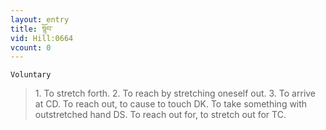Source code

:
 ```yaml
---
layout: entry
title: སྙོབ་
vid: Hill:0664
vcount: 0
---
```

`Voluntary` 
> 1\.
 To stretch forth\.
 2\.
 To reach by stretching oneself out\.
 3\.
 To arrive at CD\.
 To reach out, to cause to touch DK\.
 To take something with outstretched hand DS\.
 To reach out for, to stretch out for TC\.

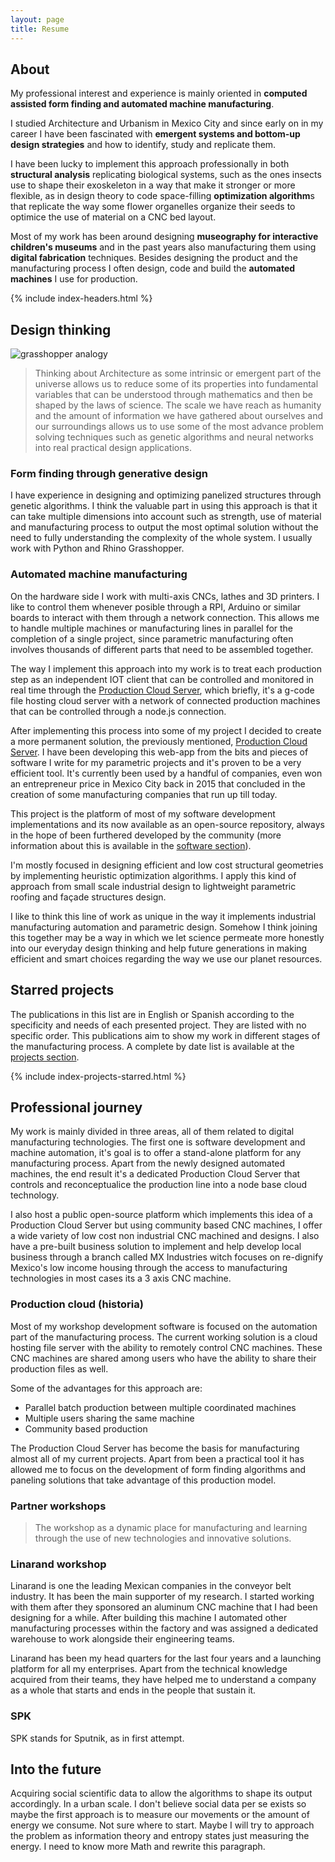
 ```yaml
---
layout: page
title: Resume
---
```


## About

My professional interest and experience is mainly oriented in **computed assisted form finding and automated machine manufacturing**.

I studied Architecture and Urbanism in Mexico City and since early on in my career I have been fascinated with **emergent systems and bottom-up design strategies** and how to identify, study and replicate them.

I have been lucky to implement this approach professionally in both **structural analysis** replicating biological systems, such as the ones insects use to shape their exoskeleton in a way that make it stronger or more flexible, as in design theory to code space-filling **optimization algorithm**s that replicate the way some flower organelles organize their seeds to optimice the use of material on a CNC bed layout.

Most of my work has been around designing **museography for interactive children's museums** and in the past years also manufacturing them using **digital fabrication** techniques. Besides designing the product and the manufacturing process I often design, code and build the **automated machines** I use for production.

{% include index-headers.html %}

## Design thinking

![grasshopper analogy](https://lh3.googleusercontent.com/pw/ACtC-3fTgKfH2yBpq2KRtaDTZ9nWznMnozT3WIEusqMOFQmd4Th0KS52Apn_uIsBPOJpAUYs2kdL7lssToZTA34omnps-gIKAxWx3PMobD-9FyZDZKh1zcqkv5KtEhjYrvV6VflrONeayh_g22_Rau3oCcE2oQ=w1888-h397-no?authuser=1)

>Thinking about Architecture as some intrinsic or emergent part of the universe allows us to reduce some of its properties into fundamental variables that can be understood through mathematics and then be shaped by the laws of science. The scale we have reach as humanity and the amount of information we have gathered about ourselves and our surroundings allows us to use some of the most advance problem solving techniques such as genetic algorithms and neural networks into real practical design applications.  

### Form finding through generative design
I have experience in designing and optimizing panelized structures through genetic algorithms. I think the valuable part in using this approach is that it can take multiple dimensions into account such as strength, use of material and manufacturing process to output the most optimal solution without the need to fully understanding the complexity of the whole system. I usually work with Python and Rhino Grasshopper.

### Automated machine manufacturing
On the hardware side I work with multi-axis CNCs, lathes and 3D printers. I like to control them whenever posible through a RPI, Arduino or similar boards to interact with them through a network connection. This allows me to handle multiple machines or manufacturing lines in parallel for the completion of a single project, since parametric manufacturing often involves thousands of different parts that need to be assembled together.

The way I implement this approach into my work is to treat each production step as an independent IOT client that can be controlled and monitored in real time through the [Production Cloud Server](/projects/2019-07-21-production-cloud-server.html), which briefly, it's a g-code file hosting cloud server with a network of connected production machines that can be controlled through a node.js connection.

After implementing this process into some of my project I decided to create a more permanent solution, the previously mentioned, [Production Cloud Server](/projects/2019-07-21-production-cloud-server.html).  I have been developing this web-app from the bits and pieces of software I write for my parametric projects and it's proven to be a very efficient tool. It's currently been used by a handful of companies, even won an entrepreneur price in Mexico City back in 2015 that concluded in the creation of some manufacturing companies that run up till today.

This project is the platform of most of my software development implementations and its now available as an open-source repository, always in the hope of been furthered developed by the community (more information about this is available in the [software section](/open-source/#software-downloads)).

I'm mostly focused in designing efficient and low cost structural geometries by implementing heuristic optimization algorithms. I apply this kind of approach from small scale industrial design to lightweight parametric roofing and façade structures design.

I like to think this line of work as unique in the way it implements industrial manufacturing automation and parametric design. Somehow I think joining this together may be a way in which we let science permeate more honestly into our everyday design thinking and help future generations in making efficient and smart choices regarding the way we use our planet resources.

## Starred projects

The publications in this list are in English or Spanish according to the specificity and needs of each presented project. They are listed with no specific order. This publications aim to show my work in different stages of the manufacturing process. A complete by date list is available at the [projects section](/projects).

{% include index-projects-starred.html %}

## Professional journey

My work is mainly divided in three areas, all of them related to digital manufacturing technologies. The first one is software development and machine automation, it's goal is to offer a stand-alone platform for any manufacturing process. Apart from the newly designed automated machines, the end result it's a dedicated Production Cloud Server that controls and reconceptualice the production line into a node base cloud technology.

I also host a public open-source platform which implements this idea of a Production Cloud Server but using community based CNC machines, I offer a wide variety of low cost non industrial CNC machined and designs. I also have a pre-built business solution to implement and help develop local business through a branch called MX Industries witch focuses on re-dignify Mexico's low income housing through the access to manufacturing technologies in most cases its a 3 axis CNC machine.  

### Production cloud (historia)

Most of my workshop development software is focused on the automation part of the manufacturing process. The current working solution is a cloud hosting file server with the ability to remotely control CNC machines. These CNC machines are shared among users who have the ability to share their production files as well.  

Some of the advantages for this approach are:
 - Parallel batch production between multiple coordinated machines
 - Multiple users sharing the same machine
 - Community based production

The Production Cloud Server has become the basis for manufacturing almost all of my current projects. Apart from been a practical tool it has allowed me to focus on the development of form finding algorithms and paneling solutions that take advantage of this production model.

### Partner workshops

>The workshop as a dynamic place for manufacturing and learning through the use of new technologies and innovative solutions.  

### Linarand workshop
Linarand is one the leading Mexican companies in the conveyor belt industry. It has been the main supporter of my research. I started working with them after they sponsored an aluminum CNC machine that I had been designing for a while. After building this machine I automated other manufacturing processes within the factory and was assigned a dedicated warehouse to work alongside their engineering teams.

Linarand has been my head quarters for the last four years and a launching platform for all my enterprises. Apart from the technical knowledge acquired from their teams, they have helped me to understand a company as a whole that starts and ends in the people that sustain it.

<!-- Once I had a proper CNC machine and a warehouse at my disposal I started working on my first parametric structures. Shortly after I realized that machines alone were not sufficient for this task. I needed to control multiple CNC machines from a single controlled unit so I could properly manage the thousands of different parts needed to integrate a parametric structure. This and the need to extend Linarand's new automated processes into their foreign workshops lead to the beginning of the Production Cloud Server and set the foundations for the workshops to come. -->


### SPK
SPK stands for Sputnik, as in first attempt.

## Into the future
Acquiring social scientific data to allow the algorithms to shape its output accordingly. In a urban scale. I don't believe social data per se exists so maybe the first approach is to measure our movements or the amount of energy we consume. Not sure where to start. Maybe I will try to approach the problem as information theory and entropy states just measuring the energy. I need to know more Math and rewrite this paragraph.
════════
§ Goal of the exercise
From the entries, copy every line in which the string "future" can be found.

§ Task solution
I like to think this line of work as unique in the way it implements industrial manufacturing automation and parametric design. Somehow I think joining this together may be a way in which we let science permeate more honestly into our everyday design thinking and help future generations in making efficient and smart choices regarding the way we use our planet resources.
## Into the future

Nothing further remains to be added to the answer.